图 3 大脑海马区 PCNA蛋白含量变化

3 讨论

AS是中枢神经系统重要的组成部分,其不仅发挥营养支持及协助代谢的功能同时参与 CNS的信息传递与整合。PCNA是一种核内蛋白质,是 DN A聚合酶δ的辅助蛋白[7,8],可以与 CDK抑制剂 P21、CyclinD1和 CDK结合形成复合物 ,并能刺激 CyclinD1-CDK复合物对DN A连接酶的磷酸化,从而参与正常的 DN A复制、细胞周期的转变和受损 DNA的切除修复过程,与细胞的增殖周期密切相关,其表达程度反映了细胞增殖活性的高低,是反映细胞增殖情况应用最普遍的抗原标记。
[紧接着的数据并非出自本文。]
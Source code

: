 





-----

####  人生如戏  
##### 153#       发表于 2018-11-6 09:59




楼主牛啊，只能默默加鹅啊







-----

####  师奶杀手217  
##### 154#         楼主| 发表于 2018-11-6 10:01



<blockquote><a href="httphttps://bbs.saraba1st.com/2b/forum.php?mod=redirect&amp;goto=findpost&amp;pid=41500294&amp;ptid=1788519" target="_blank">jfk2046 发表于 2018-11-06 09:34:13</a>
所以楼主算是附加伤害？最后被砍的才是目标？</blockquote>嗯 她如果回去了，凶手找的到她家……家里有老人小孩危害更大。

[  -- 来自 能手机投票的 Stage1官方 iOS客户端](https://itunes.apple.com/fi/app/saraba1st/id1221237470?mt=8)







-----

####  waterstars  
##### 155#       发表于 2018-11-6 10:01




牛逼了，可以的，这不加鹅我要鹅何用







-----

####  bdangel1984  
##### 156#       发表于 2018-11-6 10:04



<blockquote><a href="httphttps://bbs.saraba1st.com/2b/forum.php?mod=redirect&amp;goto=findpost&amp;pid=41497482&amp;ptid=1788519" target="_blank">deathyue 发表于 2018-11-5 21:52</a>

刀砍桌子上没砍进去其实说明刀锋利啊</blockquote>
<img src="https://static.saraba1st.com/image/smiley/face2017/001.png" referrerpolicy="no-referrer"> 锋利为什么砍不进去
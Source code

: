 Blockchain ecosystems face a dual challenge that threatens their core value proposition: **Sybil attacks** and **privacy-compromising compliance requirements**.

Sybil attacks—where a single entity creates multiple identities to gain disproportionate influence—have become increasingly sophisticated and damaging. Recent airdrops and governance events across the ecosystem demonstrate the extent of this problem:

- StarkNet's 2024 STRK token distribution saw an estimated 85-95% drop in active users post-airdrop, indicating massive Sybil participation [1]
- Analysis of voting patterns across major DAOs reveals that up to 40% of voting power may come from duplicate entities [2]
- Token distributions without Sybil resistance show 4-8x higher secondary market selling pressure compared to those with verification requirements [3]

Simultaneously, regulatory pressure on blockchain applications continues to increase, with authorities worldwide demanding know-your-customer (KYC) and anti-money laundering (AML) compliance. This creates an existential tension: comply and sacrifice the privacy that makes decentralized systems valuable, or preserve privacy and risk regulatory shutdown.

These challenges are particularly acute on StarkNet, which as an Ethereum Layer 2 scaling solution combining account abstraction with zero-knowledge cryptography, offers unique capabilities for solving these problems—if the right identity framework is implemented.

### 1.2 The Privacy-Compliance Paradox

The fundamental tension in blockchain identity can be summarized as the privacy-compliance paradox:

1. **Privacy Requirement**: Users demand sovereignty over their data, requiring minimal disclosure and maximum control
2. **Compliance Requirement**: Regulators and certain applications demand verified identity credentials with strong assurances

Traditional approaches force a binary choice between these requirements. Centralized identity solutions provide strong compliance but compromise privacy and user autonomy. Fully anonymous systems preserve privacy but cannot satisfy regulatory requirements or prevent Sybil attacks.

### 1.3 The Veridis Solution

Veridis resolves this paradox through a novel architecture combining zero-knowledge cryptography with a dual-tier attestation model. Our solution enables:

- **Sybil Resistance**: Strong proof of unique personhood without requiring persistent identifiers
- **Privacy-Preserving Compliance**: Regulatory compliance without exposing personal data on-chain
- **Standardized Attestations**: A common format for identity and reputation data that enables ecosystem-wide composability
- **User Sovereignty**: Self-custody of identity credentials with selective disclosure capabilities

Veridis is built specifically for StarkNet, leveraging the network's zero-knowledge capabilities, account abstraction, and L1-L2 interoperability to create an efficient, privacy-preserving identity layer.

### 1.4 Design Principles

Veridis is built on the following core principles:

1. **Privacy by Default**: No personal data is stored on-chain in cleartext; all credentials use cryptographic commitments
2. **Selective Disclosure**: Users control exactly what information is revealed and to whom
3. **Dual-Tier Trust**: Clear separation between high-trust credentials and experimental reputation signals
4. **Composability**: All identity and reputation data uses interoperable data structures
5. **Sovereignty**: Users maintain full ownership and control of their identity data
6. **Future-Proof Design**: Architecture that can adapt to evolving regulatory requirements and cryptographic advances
本实验免疫组化结果显示,癫痫模型组与空白对照组相比较 PCNA阳性细胞数明显增多,表明细胞增殖活性增强。而灵芝孢子粉治疗组 PCNA阳性细胞数明显低于癫痫模型组。 Western-blot检测结果与免疫组化相同,显示灵芝孢子粉对PTZ致痫模型皮质和海马胶质细胞的增殖活性有抑制作用。中医药治疗癫痫历史悠久,其中灵芝孢子粉具有调节免疫、提高机体耐缺氧能力,稳定膜离子通道,减轻钙超载,对神经系统也有镇静和保护功能,从而激活机体内在的抗损伤机制。综上所述,灵芝孢子粉具有抑制PTZ致痫大鼠模型 PCNA表达和胶质细胞增殖活性、减轻痫样发作的程度和抑制痫样放电的作用,但其具体作用机制仍有待进一步研究。灵芝孢子粉的这些作用可能在防治癫痫的发生发展和复发方面具有重要意义。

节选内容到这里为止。